Data under study
────
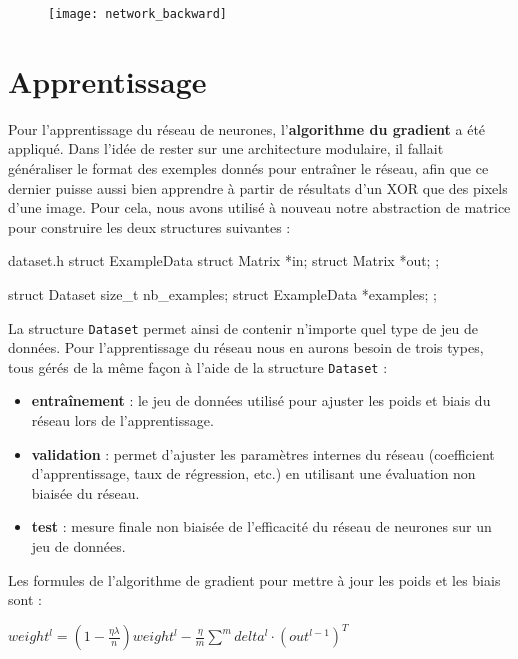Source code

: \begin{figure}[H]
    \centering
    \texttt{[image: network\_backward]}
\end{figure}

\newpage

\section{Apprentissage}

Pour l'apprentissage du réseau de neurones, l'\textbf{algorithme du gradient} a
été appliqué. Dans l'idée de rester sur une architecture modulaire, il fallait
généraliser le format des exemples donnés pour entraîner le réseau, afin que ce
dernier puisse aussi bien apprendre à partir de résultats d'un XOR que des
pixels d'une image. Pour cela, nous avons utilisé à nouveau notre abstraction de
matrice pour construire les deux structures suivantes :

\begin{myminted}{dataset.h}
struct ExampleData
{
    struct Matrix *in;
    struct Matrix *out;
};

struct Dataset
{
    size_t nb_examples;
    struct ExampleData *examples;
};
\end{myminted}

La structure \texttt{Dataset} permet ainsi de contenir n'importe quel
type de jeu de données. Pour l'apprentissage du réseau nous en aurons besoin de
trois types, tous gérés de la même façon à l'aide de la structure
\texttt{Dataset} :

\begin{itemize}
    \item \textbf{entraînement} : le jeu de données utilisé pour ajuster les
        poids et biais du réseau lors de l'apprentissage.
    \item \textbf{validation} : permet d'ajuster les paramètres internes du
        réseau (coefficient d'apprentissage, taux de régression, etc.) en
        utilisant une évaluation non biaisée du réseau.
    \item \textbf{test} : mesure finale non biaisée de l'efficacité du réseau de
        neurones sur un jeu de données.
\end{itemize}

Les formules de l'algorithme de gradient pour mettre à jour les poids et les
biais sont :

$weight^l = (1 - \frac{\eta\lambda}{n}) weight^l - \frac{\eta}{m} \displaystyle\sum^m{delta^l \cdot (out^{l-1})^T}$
────
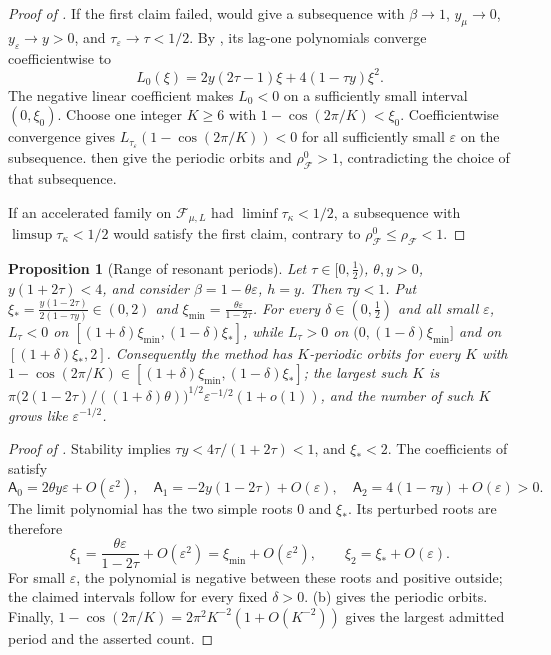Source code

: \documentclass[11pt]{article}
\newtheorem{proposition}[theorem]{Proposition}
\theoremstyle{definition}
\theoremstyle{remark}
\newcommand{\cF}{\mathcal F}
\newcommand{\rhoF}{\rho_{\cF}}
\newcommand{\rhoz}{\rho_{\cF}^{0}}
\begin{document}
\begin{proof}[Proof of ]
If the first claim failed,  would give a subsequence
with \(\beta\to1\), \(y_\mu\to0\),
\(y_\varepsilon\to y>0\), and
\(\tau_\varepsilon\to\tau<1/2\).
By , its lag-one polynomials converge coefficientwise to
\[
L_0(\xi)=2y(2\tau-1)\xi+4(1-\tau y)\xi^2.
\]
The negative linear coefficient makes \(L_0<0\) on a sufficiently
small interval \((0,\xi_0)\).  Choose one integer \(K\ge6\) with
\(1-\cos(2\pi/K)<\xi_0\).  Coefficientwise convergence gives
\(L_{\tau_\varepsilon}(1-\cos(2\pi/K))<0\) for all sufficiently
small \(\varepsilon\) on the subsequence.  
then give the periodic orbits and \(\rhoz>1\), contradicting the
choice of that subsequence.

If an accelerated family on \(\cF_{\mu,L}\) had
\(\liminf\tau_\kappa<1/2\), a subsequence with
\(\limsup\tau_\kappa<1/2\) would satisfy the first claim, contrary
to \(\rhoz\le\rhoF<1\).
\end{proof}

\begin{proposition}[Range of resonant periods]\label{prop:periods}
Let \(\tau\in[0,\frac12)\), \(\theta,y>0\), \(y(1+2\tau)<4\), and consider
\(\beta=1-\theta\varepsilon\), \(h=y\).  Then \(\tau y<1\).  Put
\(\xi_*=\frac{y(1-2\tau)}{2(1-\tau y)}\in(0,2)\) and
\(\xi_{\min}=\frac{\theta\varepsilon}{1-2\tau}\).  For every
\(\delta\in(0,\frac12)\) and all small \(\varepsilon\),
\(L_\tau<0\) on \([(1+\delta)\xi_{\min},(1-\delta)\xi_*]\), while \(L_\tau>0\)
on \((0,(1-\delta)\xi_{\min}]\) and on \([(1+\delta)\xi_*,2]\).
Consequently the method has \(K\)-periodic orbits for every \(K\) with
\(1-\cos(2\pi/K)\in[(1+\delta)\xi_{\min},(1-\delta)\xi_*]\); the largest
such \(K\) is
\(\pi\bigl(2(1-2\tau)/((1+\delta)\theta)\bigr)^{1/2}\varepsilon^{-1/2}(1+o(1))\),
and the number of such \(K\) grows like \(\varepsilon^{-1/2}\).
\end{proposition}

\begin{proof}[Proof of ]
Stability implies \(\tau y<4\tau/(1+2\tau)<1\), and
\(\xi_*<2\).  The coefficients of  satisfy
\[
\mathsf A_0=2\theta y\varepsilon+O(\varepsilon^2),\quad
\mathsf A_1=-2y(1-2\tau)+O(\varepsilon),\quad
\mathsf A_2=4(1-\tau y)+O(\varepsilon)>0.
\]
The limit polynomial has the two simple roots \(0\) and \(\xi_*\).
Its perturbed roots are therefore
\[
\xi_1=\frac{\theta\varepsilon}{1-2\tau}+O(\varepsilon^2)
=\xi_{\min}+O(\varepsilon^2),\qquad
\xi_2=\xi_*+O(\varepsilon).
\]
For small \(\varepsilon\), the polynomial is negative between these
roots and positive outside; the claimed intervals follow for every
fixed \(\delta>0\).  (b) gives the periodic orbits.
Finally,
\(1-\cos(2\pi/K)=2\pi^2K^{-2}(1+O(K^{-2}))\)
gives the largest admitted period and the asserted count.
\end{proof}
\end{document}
────
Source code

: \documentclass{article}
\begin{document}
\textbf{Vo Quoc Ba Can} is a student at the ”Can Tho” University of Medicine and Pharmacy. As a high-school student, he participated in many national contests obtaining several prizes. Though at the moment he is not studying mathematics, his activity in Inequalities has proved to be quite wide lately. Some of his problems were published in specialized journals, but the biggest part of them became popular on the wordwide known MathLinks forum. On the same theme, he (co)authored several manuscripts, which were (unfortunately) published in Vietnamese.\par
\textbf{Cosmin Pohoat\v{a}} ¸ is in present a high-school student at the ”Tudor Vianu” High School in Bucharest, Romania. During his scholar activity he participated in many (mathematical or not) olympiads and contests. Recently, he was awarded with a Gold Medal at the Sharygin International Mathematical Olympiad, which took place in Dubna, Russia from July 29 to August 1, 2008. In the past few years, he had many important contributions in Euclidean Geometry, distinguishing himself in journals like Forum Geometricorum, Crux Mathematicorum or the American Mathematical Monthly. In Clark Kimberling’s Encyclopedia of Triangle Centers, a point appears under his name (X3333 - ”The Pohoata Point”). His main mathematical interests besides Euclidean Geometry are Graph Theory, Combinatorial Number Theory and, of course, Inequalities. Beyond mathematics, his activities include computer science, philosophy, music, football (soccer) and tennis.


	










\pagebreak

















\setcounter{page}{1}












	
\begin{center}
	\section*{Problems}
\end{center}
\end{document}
────
What to work on
Taking the lines above, repeat exactly those from the line that contains "type de jeu" through the line that contains "utilisant une évaluation", and both of those lines as well. Include nothing else.

Solution to this task
type de jeu de données. Pour l'apprentissage du réseau nous en aurons besoin de
trois types, tous gérés de la même façon à l'aide de la structure
\texttt{Dataset} :

\begin{itemize}
    \item \textbf{entraînement} : le jeu de données utilisé pour ajuster les
        poids et biais du réseau lors de l'apprentissage.
    \item \textbf{validation} : permet d'ajuster les paramètres internes du
        réseau (coefficient d'apprentissage, taux de régression, etc.) en
        utilisant une évaluation non biaisée du réseau.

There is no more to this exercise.